Indicações Eventuais: 2ª SECÇÃO - LIVRO 331 - FLS. 19.
Área Temática: .
Legislação Nacional: ALÍNEAS C) E G) DO N° 1 DO ART. 4 DA LEI N° 18/2003, DE 11.6 Sumário: I- Se num contrato de mútuo o mutuário cumpre a obrigação a que estava vinculado, procedendo à restituição da quantia mutuada e respectivos juros, não pode haver lugar a qualquer dever de indemnizar, o que, desde logo, exclui a aplicação da cláusula penal; II- Tendo-se inserido num contrato de mútuo uma cláusula pela qual o mutuário se obrigava a vender toda a sua produção de leite ao mutuante, esta infringe o disposto nas alíneas c) e g) do n° 1 do art. 4 da Lei n° 18/2003, de 11.6, que aprova o Regime Jurídico da Concorrência e, assim sendo, deve ser considerada nula, face ao que se dispõe no n°2 do mesmo preceito legal.
Reclamações: Decisão Texto Integral: Proc. nº 572/07.9 TBVLC.P1 Tribunal Judicial de Vale de Cambra – 1º Juízo Apelação Recorrentes: “B……………, Ldª” e “C……………., SA” Relator: Eduardo Rodrigues Pires Adjuntos: Desembargadores Canelas Brás e Pinto dos Santos Acordam na secção cível do Tribunal da Relação do Porto: RELATÓRIO A autora “B………….., Ldª”, com sede no lugar ………, freguesia de …………., Vale de Cambra, intentou a presente acção declarativa de condenação sob a forma de processo sumário contra a ré “C………….., SA”, com sede em ……….., ……., Vale de Cambra, pedindo a sua condenação no pagamento da quantia de €5.000,00, acrescida de juros de mora.
Alegou, em síntese, que há mais de 10 anos a ré lhe vem comprando leite.

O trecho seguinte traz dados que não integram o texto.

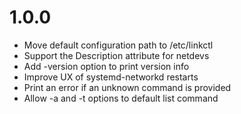 # 1.0.0
* Move default configuration path to /etc/linkctl
* Support the Description attribute for netdevs
* Add -version option to print version info
* Improve UX of systemd-networkd restarts
* Print an error if an unknown command is provided
* Allow -a and -t options to default list command
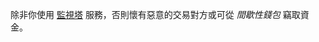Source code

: 除非你使用 [監視塔](https://docs.decred.org/lightning-network/watchtowers/) 服務，否則懷有惡意的交易對方或可從 _間歇性錢包_ 竊取資金。
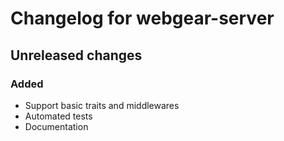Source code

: # Changelog for webgear-server

## Unreleased changes

### Added

- Support basic traits and middlewares
- Automated tests
- Documentation
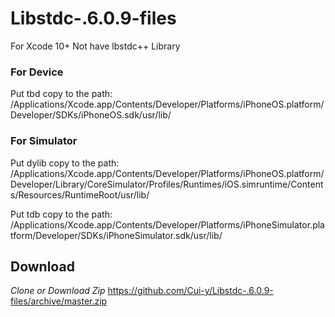 # Libstdc-.6.0.9-files
For Xcode 10+ Not have lbstdc++ Library

### For Device
Put tbd copy to the path:
/Applications/Xcode.app/Contents/Developer/Platforms/iPhoneOS.platform/Developer/SDKs/iPhoneOS.sdk/usr/lib/

### For Simulator
Put dylib copy to the path:
/Applications/Xcode.app/Contents/Developer/Platforms/iPhoneOS.platform/Developer/Library/CoreSimulator/Profiles/Runtimes/iOS.simruntime/Contents/Resources/RuntimeRoot/usr/lib/

Put tdb copy to the path:
/Applications/Xcode.app/Contents/Developer/Platforms/iPhoneSimulator.platform/Developer/SDKs/iPhoneSimulator.sdk/usr/lib/

## Download
*Clone or Download Zip*
https://github.com/Cui-y/Libstdc-.6.0.9-files/archive/master.zip
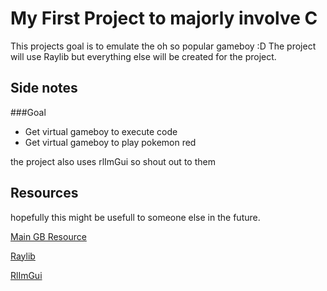 
# My First Project to majorly involve C

This projects goal is to emulate the oh so popular gameboy :D
The project will use Raylib but everything else will be created for the project.

## Side notes

###Goal
- Get virtual gameboy to execute code
- Get virtual gameboy to play pokemon red

the project also uses rlImGui so shout out to them

## Resources

hopefully this might be usefull to someone else in the future.

[Main GB Resource](https://github.com/gb-archive/salvage/blob/master/misc/8bit_wonderland.pdf)

[Raylib](https://github.com/raysan5/raylib)

[RlImGui](https://github.com/raylib-extras/rlImGui)
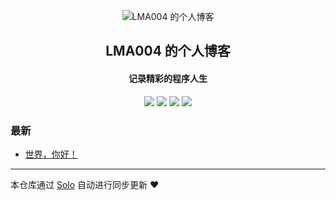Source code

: <p align="center"><img alt="LMA004 的个人博客" src="https://static.b3log.org/images/brand/solo-32.png"></p><h2 align="center">
LMA004 的个人博客
</h2>

<h4 align="center">记录精彩的程序人生</h4>
<p align="center"><a title="LMA004 的个人博客" target="_blank" href="https://github.com/LMA004/solo-blog"><img src="https://img.shields.io/github/last-commit/LMA004/solo-blog.svg?style=flat-square&color=FF9900"></a>
<a title="GitHub repo size in bytes" target="_blank" href="https://github.com/LMA004/solo-blog"><img src="https://img.shields.io/github/repo-size/LMA004/solo-blog.svg?style=flat-square"></a>
<a title="Solo Version" target="_blank" href="https://github.com/b3log/solo/releases"><img src="https://img.shields.io/badge/solo-3.6.4-f1e05a.svg?style=flat-square&color=blueviolet"></a>
<a title="Hits" target="_blank" href="https://github.com/b3log/hits"><img src="https://hits.b3log.org/LMA004/solo-blog.svg"></a></p>

### 最新

* [世界，你好！](http://www.youngwrite.com/hello-solo)



---

本仓库通过 [Solo](https://github.com/b3log/solo) 自动进行同步更新 ❤️ 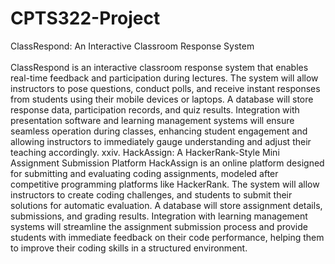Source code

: # CPTS322-Project
ClassRespond: An Interactive Classroom Response System <br />
<br />
ClassRespond is an interactive classroom response system that enables real-time
feedback and participation during lectures. The system will allow instructors to pose
questions, conduct polls, and receive instant responses from students using their mobile
devices or laptops. A database will store response data, participation records, and quiz
results. Integration with presentation software and learning management systems will
ensure seamless operation during classes, enhancing student engagement and allowing
instructors to immediately gauge understanding and adjust their teaching accordingly.
xxiv. HackAssign: A HackerRank-Style Mini Assignment Submission Platform
HackAssign is an online platform designed for submitting and evaluating coding
assignments, modeled after competitive programming platforms like HackerRank. The
system will allow instructors to create coding challenges, and students to submit their
solutions for automatic evaluation. A database will store assignment details,
submissions, and grading results. Integration with learning management systems will
streamline the assignment submission process and provide students with immediate
feedback on their code performance, helping them to improve their coding skills in a
structured environment.
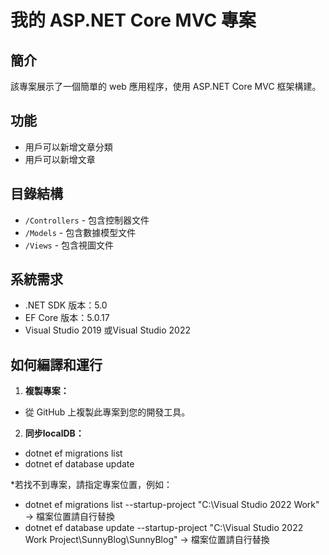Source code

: # 我的 ASP.NET Core MVC 專案

## 簡介
該專案展示了一個簡單的 web 應用程序，使用 ASP.NET Core MVC 框架構建。

## 功能
- 用戶可以新增文章分類
- 用戶可以新增文章

## 目錄結構
- `/Controllers` - 包含控制器文件
- `/Models` - 包含數據模型文件
- `/Views` - 包含視圖文件

## 系統需求
- .NET SDK 版本：5.0
- EF Core 版本：5.0.17
- Visual Studio 2019 或Visual Studio 2022

## 如何編譯和運行

1. **複製專案：**
- 從 GitHub 上複製此專案到您的開發工具。
   
2. **同步localDB：**
- dotnet ef migrations list
- dotnet ef database update

*若找不到專案，請指定專案位置，例如：
- dotnet ef migrations list --startup-project "C:\Visual Studio 2022 Work" -> 檔案位置請自行替換
- dotnet ef database update --startup-project "C:\Visual Studio 2022 Work Project\SunnyBlog\SunnyBlog" -> 檔案位置請自行替換
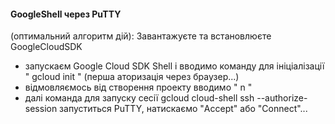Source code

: #### GoogleShell через PuTTY 
(оптимальний алгоритм дій):
Завантажуєте та встановлюєте GoogleCloudSDK
- запускаєм Google Cloud SDK Shell і вводимо команду для ініціалізації " gcloud init " (перша аторизація через браузер...)
- відмовляємось від створення проекту вводимо " n "
- далі команда для запуску сесії
gcloud cloud-shell ssh --authorize-session
запуститься PuTTY, натискаємо "Accept" або "Connect"...
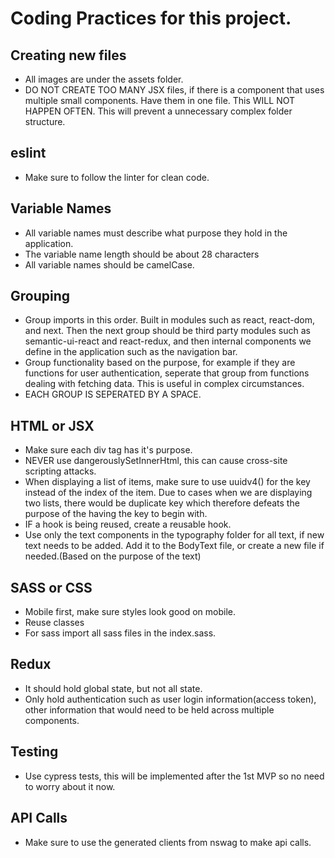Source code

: # Coding Practices for this project.

## Creating new files
* All images are under the assets folder.
* DO NOT CREATE TOO MANY JSX files, if there is a component that uses multiple small components. Have them in one file. This WILL NOT HAPPEN OFTEN. This will prevent a unnecessary complex folder structure.

## eslint
* Make sure to follow the linter for clean code.

## Variable Names
* All variable names must describe what purpose they hold in the application. 
* The variable name length should be about 28 characters
* All variable names should be camelCase.

## Grouping
* Group imports in this order. Built in modules such as react, react-dom, and next. Then the next group should be third party modules such as semantic-ui-react and react-redux, and then internal components we define in the application such as the navigation bar. 
* Group functionality based on the purpose, for example if they are functions for user authentication, seperate that group from functions dealing with fetching data. This is useful in complex circumstances. 
* EACH GROUP IS SEPERATED BY A SPACE.

## HTML or JSX
* Make sure each div tag has it's purpose.
* NEVER use dangerouslySetInnerHtml, this can cause cross-site scripting attacks. 
* When displaying a list of items, make sure to use uuidv4() for the key instead of the index of the item. Due to cases when we are displaying two lists, there would be duplicate key which therefore defeats the purpose of the having the key to begin with.
* IF a hook is being reused, create a reusable hook.
* Use only the text components in the typography folder for all text, if new text needs to be added. Add it to the BodyText file, or create a new file if needed.(Based on the purpose of the text)

## SASS or CSS
* Mobile first, make sure styles look good on mobile.
* Reuse classes
* For sass import all sass files in the index.sass.

## Redux
* It should hold global state, but not all state. 
* Only hold authentication such as user login information(access token), other information that would need to be held across multiple components.

## Testing
* Use cypress tests, this will be implemented after the 1st MVP so no need to worry about it now.

## API Calls
* Make sure to use the generated clients from nswag to make api calls.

Relativamente ao leite fornecido no mês de Agosto de 2007, o preço total do mesmo foi de €8.263,12 acrescido de IVA. Acontece que por conta desse preço, a ré apenas pagou a quantia de €2.923,10, encontrando-se em dívida o montante peticionado.
A ré apresentou contestação, alegando que entre as partes foi celebrado um contrato de mútuo, através do qual a ré concedeu à autora um empréstimo de €15.000,00, que seria pago em 20 prestações mensais de €750,00 cada uma, até ao dia 10 do mês respectivo, iniciando-se o seu pagamento no mês de Fevereiro de 2007.
Nesse contrato foi ainda estipulado que enquanto a autora devesse qualquer quantia à ré no âmbito desse contrato teria de vender-lhe toda a produção de leite. Mais estipularam que a falta de cumprimento dessa obrigação, durante o período de duração do contrato, determinaria a obrigação da autora pagar à ré a quantia de €5.000,00.
Tendo a ré apurado que, em Setembro de 2007, a autora vendeu leite a terceiros desde Julho de 2007 a Setembro do mesmo ano, comunicou-lhe que no pagamento a efectuar nesse mês retinha a quantia de €5.000,00 para pagamento da indemnização prevista no contrato.
Como tal, o direito de crédito da autora sobre a ré extinguiu-se por meio de compensação. Admitindo, contudo, que tal compensação não houvesse sido feita, sempre a ré poderia proceder à mesma através da sua contestação.
A autora respondeu à excepção invocada pela ré, alegando que nunca esteve em mora, que o adicionamento da cláusula penal constitui abuso de direito e, caso a mesma seja aplicada, deverá ser reduzida equitativamente.
Foi proferido despacho saneador, tendo sido fixada a matéria fáctica assente e organizada a base instrutória.
Realizou-se audiência de julgamento com observância do legal formalismo e o tribunal respondeu à base instrutória através do despacho de fls. 128/130, que não teve qualquer reclamação.
Foi depois proferida sentença que julgou a acção parcialmente procedente, tendo condenado a ré “C…………….., SA” a pagar à autora “B………………., Ldª”a quantia de €2.500,00.
Inconformados com esta sentença, dela interpuseram recurso a autora e a ré.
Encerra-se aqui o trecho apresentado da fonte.